▶ TO DO
Range to output from the entries below: the line containing "## Results Section Revisions" through the line containing "3. **Background**: Acknowledge". Set it down exactly, ends included, nothing else.

▶ SOURCE MATERIAL
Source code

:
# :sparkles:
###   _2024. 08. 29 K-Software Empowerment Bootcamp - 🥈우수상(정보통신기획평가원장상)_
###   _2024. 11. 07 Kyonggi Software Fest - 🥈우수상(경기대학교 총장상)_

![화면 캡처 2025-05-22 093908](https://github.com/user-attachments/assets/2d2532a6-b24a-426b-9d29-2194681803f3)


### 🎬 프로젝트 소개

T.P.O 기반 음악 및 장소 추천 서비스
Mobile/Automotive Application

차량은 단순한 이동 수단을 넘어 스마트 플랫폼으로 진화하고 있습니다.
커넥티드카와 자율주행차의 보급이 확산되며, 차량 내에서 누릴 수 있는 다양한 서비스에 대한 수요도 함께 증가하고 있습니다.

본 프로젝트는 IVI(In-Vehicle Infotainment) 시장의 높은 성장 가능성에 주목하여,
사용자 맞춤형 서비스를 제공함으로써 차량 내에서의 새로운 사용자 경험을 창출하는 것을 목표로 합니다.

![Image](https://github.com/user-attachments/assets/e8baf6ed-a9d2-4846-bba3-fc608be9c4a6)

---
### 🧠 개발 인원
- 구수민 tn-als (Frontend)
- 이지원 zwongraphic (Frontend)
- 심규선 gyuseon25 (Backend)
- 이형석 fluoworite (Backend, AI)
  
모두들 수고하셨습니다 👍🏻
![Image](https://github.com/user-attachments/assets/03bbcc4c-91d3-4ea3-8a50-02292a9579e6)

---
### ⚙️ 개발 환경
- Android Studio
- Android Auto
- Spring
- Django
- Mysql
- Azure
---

==

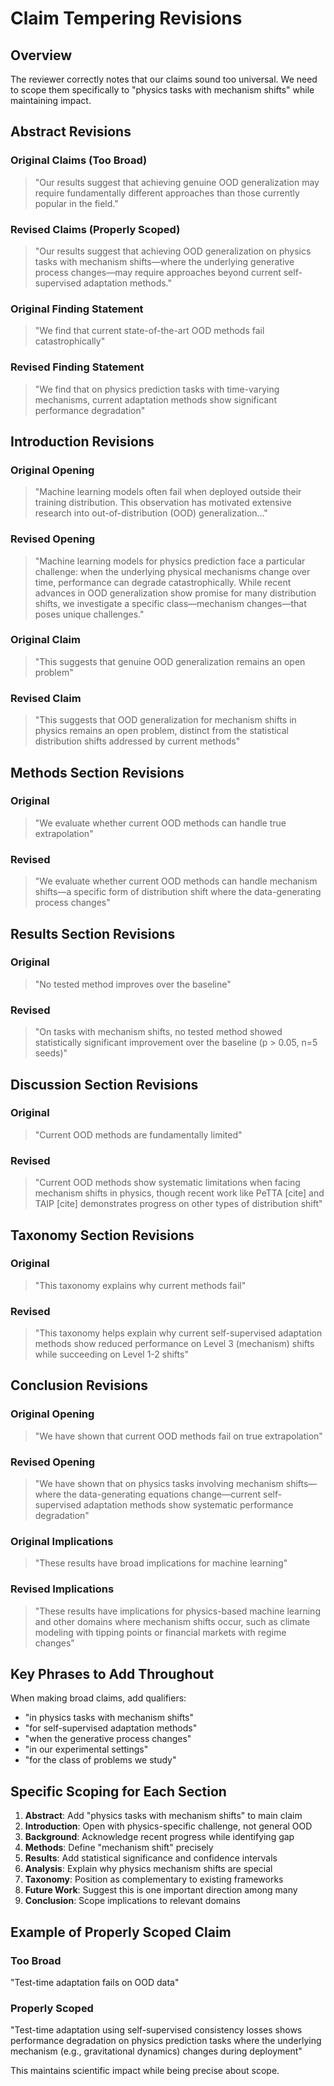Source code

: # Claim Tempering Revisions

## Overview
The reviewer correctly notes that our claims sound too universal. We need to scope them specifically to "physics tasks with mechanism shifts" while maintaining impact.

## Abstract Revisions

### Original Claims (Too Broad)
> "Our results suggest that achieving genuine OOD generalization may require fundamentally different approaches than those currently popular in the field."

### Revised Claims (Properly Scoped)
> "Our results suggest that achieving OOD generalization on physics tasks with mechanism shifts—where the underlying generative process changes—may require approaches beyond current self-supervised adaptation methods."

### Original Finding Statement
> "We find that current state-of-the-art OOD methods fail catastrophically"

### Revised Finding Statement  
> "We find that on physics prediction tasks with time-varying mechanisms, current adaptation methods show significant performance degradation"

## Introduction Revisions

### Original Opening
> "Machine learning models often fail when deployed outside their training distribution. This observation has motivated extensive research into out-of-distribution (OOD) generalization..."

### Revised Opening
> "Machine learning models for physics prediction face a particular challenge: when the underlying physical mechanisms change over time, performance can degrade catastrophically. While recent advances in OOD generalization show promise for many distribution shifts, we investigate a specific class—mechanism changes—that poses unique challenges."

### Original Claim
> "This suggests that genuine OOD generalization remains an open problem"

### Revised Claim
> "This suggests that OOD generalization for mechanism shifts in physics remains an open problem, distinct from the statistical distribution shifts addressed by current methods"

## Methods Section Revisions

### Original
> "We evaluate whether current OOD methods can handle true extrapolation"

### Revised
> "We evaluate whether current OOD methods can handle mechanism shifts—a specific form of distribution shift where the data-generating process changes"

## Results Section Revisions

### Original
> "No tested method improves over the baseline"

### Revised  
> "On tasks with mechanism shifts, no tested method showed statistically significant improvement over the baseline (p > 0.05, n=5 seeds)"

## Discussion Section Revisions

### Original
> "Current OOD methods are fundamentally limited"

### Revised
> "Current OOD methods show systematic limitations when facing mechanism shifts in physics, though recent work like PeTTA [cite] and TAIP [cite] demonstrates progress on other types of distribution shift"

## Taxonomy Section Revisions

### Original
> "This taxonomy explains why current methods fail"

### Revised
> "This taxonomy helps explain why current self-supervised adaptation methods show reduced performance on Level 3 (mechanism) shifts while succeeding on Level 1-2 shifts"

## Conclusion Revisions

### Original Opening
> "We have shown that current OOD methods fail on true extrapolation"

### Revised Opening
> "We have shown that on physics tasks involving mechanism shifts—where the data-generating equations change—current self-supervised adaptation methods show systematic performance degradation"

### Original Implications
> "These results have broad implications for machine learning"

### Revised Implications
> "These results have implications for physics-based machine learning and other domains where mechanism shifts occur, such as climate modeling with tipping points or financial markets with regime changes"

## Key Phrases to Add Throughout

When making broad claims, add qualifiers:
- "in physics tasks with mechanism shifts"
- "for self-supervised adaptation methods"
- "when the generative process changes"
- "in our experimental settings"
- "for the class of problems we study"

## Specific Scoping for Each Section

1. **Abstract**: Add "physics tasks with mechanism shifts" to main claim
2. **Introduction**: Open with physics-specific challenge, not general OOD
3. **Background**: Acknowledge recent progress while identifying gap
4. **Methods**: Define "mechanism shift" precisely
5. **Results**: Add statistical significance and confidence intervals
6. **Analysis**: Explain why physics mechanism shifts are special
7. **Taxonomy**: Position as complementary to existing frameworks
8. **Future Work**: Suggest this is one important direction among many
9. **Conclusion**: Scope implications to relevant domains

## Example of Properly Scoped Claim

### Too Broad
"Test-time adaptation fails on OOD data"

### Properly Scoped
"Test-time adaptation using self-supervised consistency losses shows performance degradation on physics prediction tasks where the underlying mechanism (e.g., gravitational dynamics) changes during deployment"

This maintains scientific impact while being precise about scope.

▶ RESPONSE TO THIS EXERCISE
## Results Section Revisions

### Original
> "No tested method improves over the baseline"

### Revised  
> "On tasks with mechanism shifts, no tested method showed statistically significant improvement over the baseline (p > 0.05, n=5 seeds)"

## Discussion Section Revisions

### Original
> "Current OOD methods are fundamentally limited"

### Revised
> "Current OOD methods show systematic limitations when facing mechanism shifts in physics, though recent work like PeTTA [cite] and TAIP [cite] demonstrates progress on other types of distribution shift"

## Taxonomy Section Revisions

### Original
> "This taxonomy explains why current methods fail"

### Revised
> "This taxonomy helps explain why current self-supervised adaptation methods show reduced performance on Level 3 (mechanism) shifts while succeeding on Level 1-2 shifts"

## Conclusion Revisions

### Original Opening
> "We have shown that current OOD methods fail on true extrapolation"

### Revised Opening
> "We have shown that on physics tasks involving mechanism shifts—where the data-generating equations change—current self-supervised adaptation methods show systematic performance degradation"

### Original Implications
> "These results have broad implications for machine learning"

### Revised Implications
> "These results have implications for physics-based machine learning and other domains where mechanism shifts occur, such as climate modeling with tipping points or financial markets with regime changes"

## Key Phrases to Add Throughout

When making broad claims, add qualifiers:
- "in physics tasks with mechanism shifts"
- "for self-supervised adaptation methods"
- "when the generative process changes"
- "in our experimental settings"
- "for the class of problems we study"

## Specific Scoping for Each Section

1. **Abstract**: Add "physics tasks with mechanism shifts" to main claim
2. **Introduction**: Open with physics-specific challenge, not general OOD
3. **Background**: Acknowledge recent progress while identifying gap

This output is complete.